→ Saved entries
+++
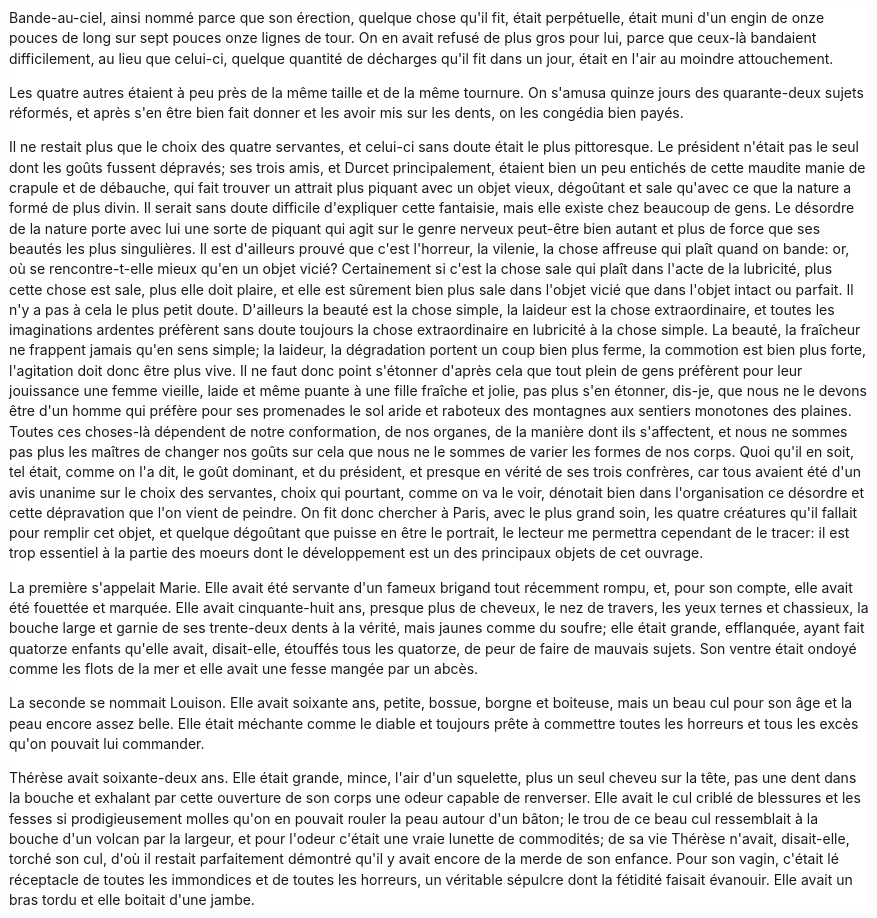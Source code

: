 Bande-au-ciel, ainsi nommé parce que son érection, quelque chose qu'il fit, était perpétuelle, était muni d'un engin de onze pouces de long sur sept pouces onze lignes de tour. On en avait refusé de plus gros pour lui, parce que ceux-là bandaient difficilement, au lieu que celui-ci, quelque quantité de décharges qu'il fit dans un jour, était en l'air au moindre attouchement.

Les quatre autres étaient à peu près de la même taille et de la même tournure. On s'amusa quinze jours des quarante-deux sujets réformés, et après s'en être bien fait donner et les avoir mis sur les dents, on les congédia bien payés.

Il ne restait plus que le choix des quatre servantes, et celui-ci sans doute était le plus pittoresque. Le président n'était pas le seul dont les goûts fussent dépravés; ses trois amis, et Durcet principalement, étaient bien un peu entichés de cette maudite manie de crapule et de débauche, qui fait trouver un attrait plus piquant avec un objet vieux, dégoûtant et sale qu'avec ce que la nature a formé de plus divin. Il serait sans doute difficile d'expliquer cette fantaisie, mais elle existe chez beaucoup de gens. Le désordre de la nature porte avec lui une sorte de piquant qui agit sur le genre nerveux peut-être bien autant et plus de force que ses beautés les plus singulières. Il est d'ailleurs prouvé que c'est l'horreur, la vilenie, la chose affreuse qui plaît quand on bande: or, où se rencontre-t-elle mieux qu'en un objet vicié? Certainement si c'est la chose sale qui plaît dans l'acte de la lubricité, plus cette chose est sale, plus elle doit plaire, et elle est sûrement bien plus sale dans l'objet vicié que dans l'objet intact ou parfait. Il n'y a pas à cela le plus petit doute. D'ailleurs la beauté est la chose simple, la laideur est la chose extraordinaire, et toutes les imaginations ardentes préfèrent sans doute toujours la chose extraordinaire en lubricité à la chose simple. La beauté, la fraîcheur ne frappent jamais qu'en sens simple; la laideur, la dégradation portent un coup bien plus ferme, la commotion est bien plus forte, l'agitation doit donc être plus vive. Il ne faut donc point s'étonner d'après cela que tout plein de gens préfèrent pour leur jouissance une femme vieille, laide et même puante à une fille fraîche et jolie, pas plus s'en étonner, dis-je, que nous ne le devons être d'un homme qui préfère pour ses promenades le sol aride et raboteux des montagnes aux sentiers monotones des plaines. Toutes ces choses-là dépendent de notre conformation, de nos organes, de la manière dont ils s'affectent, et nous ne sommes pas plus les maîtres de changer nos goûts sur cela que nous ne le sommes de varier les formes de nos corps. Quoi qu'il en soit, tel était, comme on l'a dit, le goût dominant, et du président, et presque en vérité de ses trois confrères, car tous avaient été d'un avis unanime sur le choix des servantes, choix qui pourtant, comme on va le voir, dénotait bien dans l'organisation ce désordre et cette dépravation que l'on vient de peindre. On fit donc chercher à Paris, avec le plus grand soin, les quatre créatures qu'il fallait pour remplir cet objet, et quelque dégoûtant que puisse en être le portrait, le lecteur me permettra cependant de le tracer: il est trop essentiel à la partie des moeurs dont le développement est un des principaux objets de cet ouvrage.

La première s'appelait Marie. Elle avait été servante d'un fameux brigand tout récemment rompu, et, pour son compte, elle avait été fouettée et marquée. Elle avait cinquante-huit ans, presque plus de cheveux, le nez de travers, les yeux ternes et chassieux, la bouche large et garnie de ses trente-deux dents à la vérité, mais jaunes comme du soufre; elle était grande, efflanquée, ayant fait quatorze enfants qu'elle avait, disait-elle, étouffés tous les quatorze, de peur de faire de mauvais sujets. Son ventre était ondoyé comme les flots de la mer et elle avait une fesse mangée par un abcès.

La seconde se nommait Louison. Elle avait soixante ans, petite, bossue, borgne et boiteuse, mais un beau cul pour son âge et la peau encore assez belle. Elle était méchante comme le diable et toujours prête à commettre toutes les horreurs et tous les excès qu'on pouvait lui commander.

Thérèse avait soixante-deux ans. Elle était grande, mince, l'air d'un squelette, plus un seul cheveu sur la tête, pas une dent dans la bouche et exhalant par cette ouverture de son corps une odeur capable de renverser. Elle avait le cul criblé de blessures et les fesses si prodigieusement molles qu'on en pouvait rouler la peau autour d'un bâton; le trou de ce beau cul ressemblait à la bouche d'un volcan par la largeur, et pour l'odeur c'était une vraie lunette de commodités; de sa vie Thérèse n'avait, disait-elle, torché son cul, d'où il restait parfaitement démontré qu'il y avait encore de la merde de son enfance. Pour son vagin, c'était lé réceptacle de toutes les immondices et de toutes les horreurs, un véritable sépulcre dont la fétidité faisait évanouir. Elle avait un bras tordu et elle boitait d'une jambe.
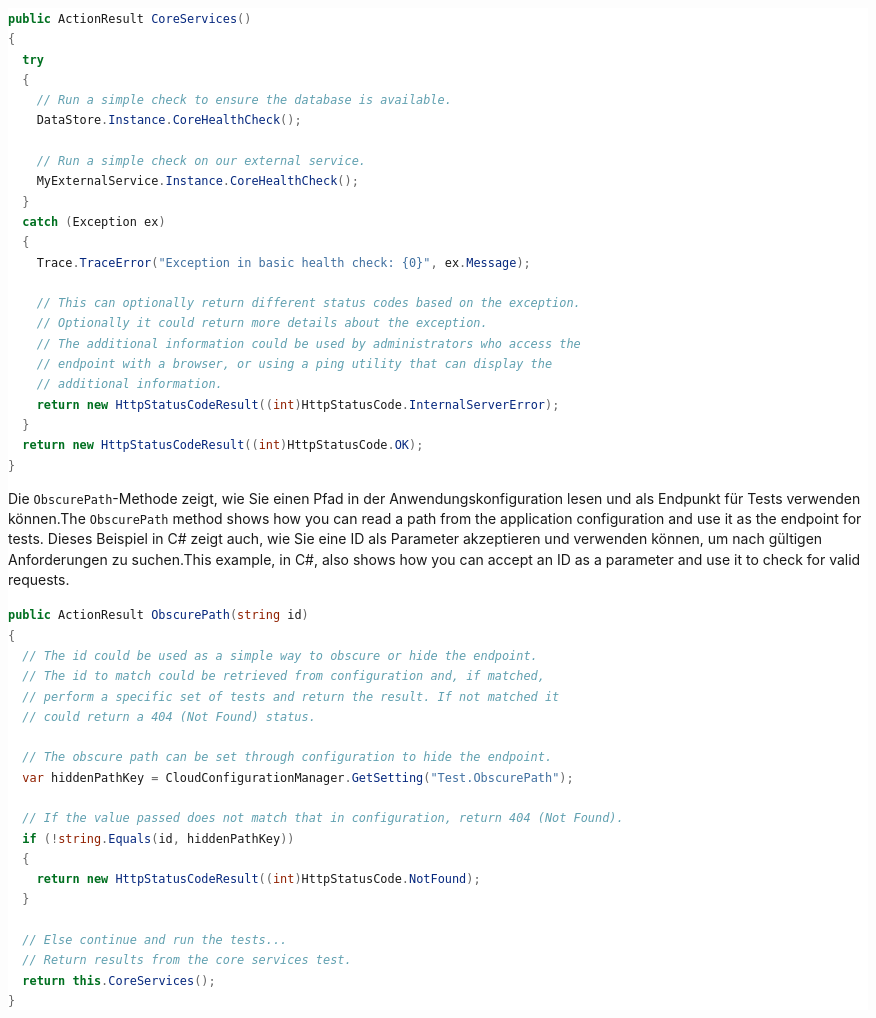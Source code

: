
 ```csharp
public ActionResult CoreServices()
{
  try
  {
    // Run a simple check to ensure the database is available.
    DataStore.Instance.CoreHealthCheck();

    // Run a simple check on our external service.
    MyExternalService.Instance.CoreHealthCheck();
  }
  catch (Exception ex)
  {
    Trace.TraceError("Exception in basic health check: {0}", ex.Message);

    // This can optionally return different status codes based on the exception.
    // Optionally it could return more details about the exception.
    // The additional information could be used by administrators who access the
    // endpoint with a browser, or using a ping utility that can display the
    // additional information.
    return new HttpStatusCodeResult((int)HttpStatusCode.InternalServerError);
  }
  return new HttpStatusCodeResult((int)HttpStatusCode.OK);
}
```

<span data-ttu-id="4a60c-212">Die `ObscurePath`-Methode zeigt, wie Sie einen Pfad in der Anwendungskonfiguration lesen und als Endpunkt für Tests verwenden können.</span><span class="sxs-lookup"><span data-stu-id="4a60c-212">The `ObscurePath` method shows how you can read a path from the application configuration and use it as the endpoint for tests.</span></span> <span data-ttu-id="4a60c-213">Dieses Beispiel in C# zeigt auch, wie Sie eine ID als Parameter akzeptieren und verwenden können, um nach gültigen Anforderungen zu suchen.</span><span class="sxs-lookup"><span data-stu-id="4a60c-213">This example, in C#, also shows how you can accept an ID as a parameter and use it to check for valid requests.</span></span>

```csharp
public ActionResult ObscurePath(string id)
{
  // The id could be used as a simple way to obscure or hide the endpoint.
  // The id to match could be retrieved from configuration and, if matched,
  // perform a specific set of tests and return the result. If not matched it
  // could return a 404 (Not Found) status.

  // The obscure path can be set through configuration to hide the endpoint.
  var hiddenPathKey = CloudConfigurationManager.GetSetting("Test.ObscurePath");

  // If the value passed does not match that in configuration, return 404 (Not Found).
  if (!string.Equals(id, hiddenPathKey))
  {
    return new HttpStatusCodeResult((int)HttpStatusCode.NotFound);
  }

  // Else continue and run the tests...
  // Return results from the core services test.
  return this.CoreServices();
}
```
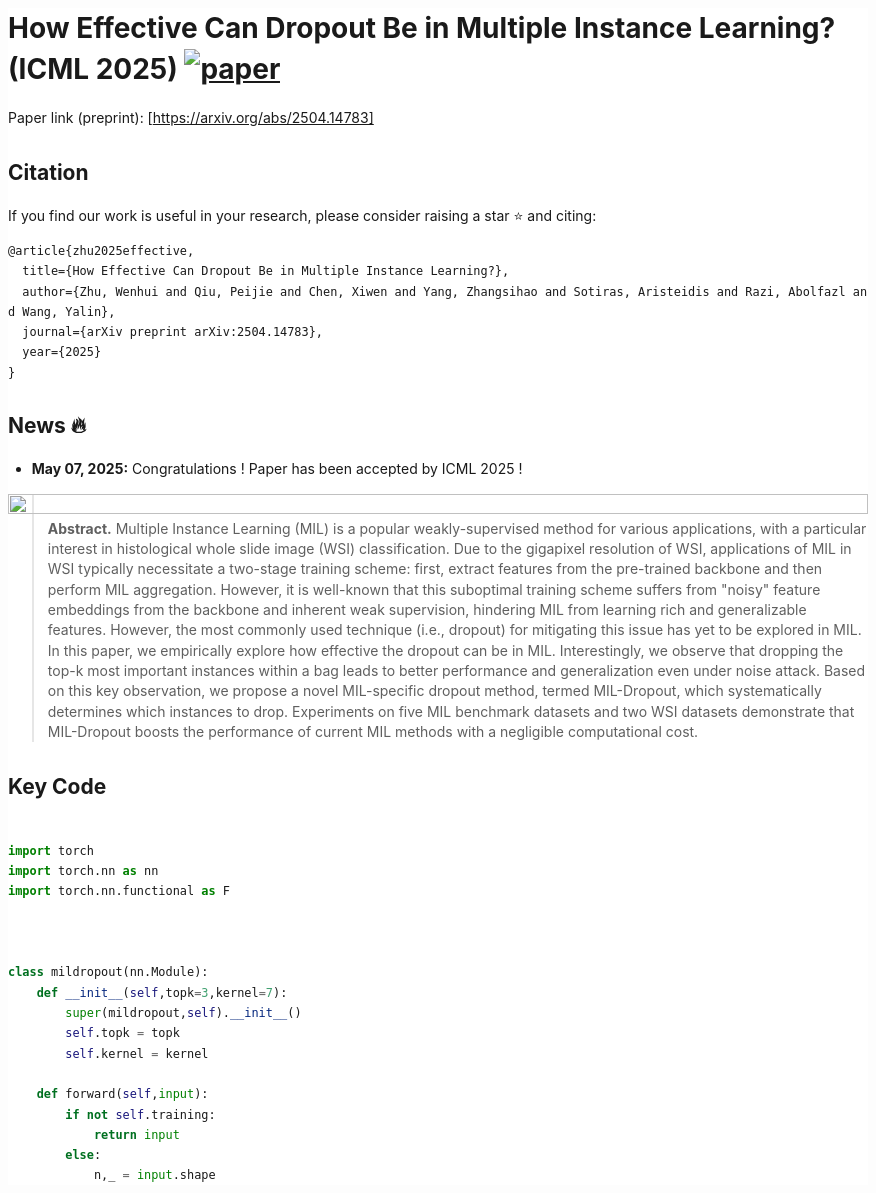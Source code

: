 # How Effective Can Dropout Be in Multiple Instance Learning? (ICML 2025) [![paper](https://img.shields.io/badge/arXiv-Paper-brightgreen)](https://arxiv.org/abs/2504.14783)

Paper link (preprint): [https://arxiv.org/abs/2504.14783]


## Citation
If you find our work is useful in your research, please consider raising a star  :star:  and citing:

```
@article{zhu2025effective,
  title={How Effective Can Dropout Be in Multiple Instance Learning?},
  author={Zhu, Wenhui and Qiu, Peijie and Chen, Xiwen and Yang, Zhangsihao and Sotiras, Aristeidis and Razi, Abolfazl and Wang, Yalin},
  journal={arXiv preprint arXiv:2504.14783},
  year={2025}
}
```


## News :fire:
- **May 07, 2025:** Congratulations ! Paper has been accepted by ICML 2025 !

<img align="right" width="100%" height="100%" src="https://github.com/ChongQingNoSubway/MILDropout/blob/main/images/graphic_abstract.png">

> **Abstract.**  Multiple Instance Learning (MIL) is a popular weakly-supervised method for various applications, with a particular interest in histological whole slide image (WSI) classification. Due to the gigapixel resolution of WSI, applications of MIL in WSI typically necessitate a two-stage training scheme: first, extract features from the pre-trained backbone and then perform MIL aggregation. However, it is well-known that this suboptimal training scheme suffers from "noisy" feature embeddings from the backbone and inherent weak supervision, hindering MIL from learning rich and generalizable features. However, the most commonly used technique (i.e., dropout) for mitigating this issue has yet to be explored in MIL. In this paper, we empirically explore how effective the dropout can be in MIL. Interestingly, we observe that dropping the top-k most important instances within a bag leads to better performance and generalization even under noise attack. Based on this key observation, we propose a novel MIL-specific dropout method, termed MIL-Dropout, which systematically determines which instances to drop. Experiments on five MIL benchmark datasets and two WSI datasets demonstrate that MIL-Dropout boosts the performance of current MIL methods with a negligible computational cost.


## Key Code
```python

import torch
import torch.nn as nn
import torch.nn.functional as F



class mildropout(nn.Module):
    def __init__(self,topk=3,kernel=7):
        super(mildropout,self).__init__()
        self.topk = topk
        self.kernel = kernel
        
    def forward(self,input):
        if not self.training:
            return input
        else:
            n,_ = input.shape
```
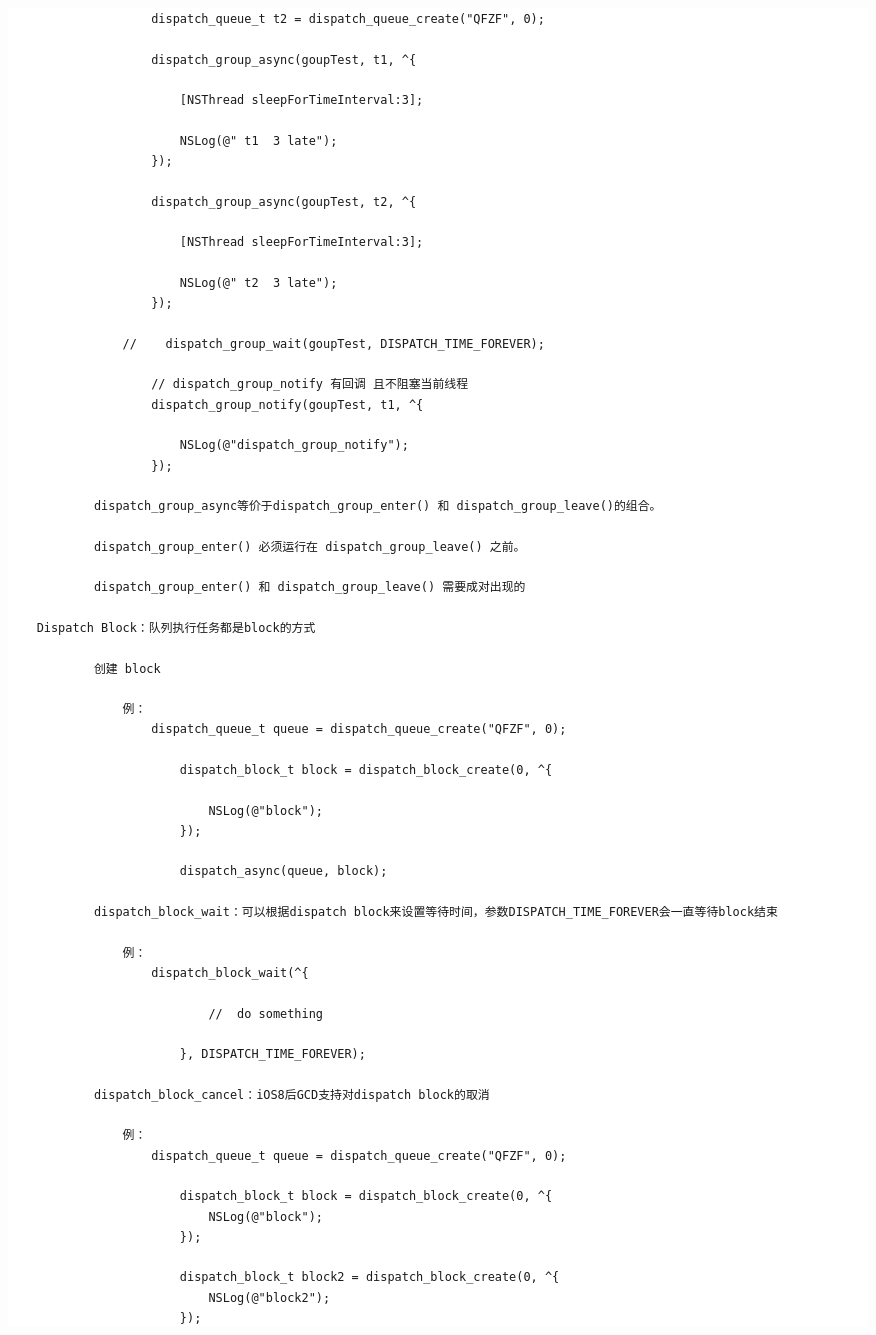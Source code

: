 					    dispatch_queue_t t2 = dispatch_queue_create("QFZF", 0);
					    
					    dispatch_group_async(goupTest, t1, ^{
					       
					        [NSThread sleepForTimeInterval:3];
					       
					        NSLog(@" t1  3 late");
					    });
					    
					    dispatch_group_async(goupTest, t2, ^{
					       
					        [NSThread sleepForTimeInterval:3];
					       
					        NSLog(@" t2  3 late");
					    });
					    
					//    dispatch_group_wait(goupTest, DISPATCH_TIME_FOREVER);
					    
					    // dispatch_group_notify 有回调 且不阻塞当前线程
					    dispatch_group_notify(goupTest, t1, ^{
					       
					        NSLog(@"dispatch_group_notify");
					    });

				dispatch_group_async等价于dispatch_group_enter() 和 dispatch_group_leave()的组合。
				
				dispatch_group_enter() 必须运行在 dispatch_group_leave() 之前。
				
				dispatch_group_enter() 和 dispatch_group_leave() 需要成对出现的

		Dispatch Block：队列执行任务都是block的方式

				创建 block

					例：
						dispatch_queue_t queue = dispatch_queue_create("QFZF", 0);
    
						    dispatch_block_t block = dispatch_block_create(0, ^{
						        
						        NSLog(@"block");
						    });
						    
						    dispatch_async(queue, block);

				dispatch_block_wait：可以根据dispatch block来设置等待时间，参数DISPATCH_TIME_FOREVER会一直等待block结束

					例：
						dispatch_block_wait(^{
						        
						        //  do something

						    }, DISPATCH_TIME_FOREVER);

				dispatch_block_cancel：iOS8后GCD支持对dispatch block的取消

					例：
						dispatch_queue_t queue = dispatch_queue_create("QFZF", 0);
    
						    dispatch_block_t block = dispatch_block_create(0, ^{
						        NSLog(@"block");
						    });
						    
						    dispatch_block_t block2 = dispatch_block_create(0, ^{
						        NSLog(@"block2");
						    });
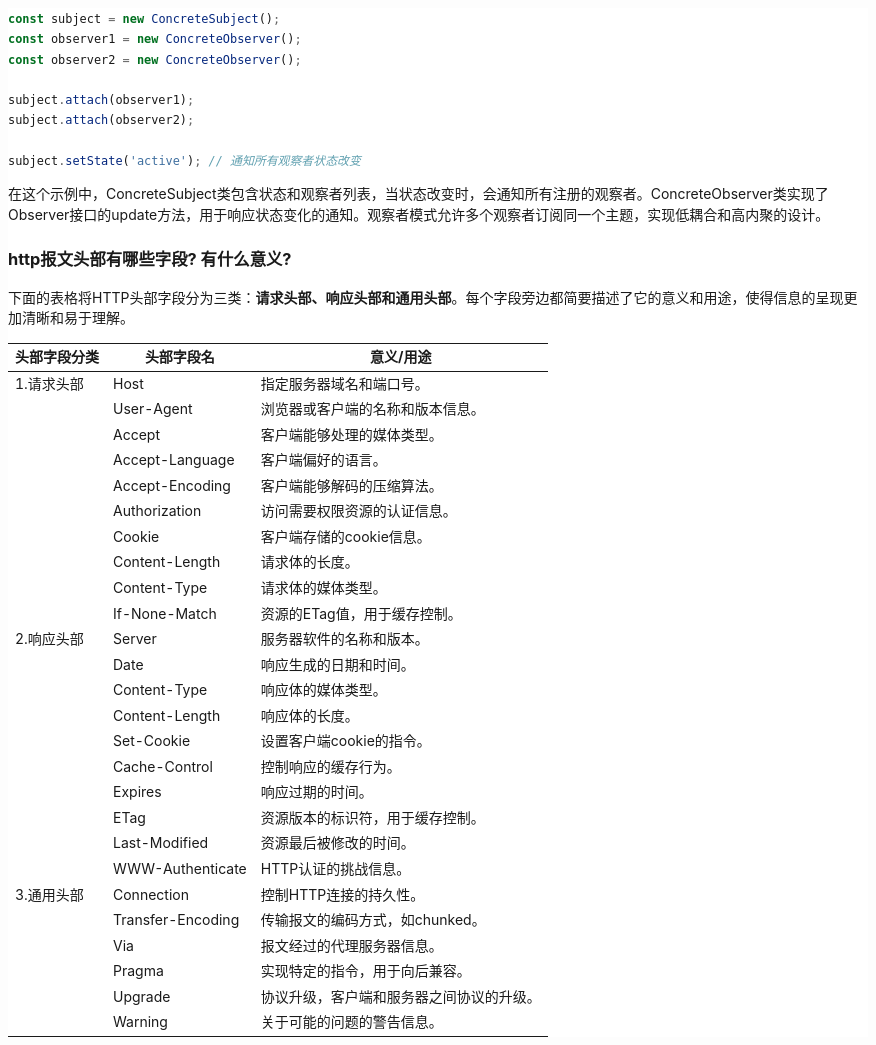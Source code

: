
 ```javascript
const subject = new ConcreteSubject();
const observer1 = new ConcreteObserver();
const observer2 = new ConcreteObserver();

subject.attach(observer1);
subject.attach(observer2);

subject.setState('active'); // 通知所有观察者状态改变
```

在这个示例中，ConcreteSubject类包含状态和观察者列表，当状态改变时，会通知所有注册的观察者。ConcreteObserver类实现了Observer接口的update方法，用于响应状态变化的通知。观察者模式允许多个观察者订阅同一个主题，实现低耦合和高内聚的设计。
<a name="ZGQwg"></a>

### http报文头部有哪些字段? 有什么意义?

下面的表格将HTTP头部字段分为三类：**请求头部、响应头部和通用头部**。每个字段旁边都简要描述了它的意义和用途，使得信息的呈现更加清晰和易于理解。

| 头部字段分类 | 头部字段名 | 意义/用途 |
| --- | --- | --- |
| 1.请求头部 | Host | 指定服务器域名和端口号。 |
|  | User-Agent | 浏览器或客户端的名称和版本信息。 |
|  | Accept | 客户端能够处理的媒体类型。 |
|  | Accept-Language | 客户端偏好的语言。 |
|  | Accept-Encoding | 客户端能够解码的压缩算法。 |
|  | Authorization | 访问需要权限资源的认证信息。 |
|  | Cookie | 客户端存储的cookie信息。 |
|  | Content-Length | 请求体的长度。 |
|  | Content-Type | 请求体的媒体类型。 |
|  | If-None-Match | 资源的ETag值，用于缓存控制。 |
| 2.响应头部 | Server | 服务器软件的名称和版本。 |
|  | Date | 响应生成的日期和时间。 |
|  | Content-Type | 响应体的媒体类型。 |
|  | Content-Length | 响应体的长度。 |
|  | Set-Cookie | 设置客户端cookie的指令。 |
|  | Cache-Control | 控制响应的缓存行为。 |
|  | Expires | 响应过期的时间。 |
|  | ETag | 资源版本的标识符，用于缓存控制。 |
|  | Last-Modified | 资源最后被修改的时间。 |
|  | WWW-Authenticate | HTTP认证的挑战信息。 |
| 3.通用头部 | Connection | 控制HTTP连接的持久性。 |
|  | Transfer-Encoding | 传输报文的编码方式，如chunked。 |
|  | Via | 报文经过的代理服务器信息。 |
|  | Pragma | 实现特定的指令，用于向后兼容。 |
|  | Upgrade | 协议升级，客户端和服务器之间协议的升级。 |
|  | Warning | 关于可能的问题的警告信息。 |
+++
→ Problem statement
All that belongs in your answer is the stretch of entries above from the line with "下面的表格将HTTP头部字段" through the line with "Accept-Language | 客户端偏好的语言。 |", printed exactly.

→ Output for this task
下面的表格将HTTP头部字段分为三类：**请求头部、响应头部和通用头部**。每个字段旁边都简要描述了它的意义和用途，使得信息的呈现更加清晰和易于理解。

| 头部字段分类 | 头部字段名 | 意义/用途 |
| --- | --- | --- |
| 1.请求头部 | Host | 指定服务器域名和端口号。 |
|  | User-Agent | 浏览器或客户端的名称和版本信息。 |
|  | Accept | 客户端能够处理的媒体类型。 |
|  | Accept-Language | 客户端偏好的语言。 |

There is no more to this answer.